I have been blessed to have been part of churches that have felt like home. Places where I have been cared for by the community and been introduced to the unconditional love and acceptance of a heavenly father. More recently, however, I have felt exiled from this expression of home because I began to see things differently and was unable to express what I was thinking and feeling so that the body I am a part of could understand. It caused me much pain, frustration and disappointment. But according to theologian Walter Brueggemann, it is only out of grief that newness comes. By experiencing the loss of home and letting go of that old expression of what it means to belong, a fresh vision of what is possible can be born.

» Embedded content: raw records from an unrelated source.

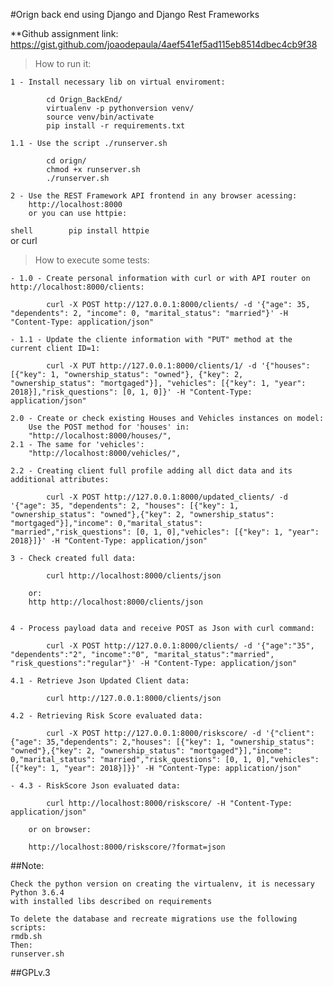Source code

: #Orign back end using Django and Django Rest Frameworks


**Github assignment link: https://gist.github.com/joaodepaula/4aef541ef5ad115eb8514dbec4cb9f38



> How to run it:
	
	1 - Install necessary lib on virtual enviroment:
```shell
		cd Orign_BackEnd/
		virtualenv -p pythonversion venv/
		source venv/bin/activate
		pip install -r requirements.txt
```
	1.1 - Use the script ./runserver.sh
```shell		
		cd orign/
		chmod +x runserver.sh
		./runserver.sh
```	
	2 - Use the REST Framework API frontend in any browser acessing:
		http://localhost:8000 
		or you can use httpie:
```shell		pip install httpie ```	
		or curl


> How to execute some tests:
	
	- 1.0 - Create personal information with curl or with API router on http://localhost:8000/clients:
```shell
		curl -X POST http://127.0.0.1:8000/clients/ -d '{"age": 35, "dependents": 2, "income": 0, "marital_status": "married"}' -H "Content-Type: application/json"
```	
	- 1.1 - Update the cliente information with "PUT" method at the current client ID=1: 
```shell		
		curl -X PUT http://127.0.0.1:8000/clients/1/ -d '{"houses": [{"key": 1, "ownership_status": "owned"}, {"key": 2, "ownership_status": "mortgaged"}], "vehicles": [{"key": 1, "year": 2018}],"risk_questions": [0, 1, 0]}' -H "Content-Type: application/json"
```	

	2.0 - Create or check existing Houses and Vehicles instances on model:
		Use the POST method for 'houses' in:
		"http://localhost:8000/houses/",
	2.1 - The same for 'vehicles':
		"http://localhost:8000/vehicles/",

	2.2 - Creating client full profile adding all dict data and its additional attributes:
```shell
		curl -X POST http://127.0.0.1:8000/updated_clients/ -d '{"age": 35, "dependents": 2, "houses": [{"key": 1, "ownership_status": "owned"},{"key": 2, "ownership_status": "mortgaged"}],"income": 0,"marital_status": "married","risk_questions": [0, 1, 0],"vehicles": [{"key": 1, "year": 2018}]}' -H "Content-Type: application/json"
```
	3 - Check created full data:
```shell
		curl http://localhost:8000/clients/json
```		
		or:
		http http://localhost:8000/clients/json


	4 - Process payload data and receive POST as Json with curl command:
```shell
		curl -X POST http://127.0.0.1:8000/clients/ -d '{"age":"35", "dependents":"2", "income":"0", "marital_status":"married", "risk_questions":"regular"}' -H "Content-Type: application/json"
```
	4.1 - Retrieve Json Updated Client data:
```shell
		curl http://127.0.0.1:8000/clients/json
```
	4.2 - Retrieving Risk Score evaluated data:
```shell
		curl -X POST http://127.0.0.1:8000/riskscore/ -d '{"client": {"age": 35,"dependents": 2,"houses": [{"key": 1, "ownership_status": "owned"},{"key": 2, "ownership_status": "mortgaged"}],"income": 0,"marital_status": "married","risk_questions": [0, 1, 0],"vehicles": [{"key": 1, "year": 2018}]}}' -H "Content-Type: application/json"
```
	- 4.3 - RiskScore Json evaluated data:
```shell
		curl http://localhost:8000/riskscore/ -H "Content-Type: application/json"
```		
		or on browser:
		
		http://localhost:8000/riskscore/?format=json

##Note:

	Check the python version on creating the virtualenv, it is necessary Python 3.6.4
	with installed libs described on requirements

	To delete the database and recreate migrations use the following scripts:
	rmdb.sh
	Then:
	runserver.sh

##GPLv.3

In the last month I have met a couple of very different church leaders who have both seen their ministry in the church to be two-fold – giving established churches with dwindling congregations “a good death” as well as encouraging fledging expressions of faith that are springing up in unexpected places as small bands of often hurt and disaffected Christians dare to dream again and experiment with what it means to come together in the name of Christ for the benefit of those whom they live among. One of these ministers quoted the words of Jesus in John 12:24, “I tell you the truth unless a grain of wheat falls to the ground and dies, it remains only a single seed. But if it dies, it produces many seeds.” This was the immediate future for the church in the UK as he saw it – death leading to resurrection.
But having gone through my own experience of exile and then re-creation by developing outreach to spiritual seekers and gathering a missional community to explore together what it means to create home for those a long way from the God who made them and yearns to be in relationship with them, I have recently received healing and reconciliation from the church that was home. I took the risk of going again and in facing the potential for rejection found that God was revealing to others issues I had wrestled with. Old friends welcomed me with open arms, leaders who did not understand my struggle sought my forgiveness and I was told how much I was loved and missed. This does not mean that I can go back and fit the way I did before, but actually that’s OK. I am coming to a new acceptance of who I am and doing the hard emotional work of learning what it is to be home with myself.
If church can truly equate to home, a place of security and honesty from which to adventure, the experience of pioneering might be very different. But like the butterfly maybe it’s in the fight to emerge from the cocoon that the strength and determination to journey comes. To skip the grief is to forfeit the newness. I can testify that in having felt so far away, the homecoming is all the sweeter.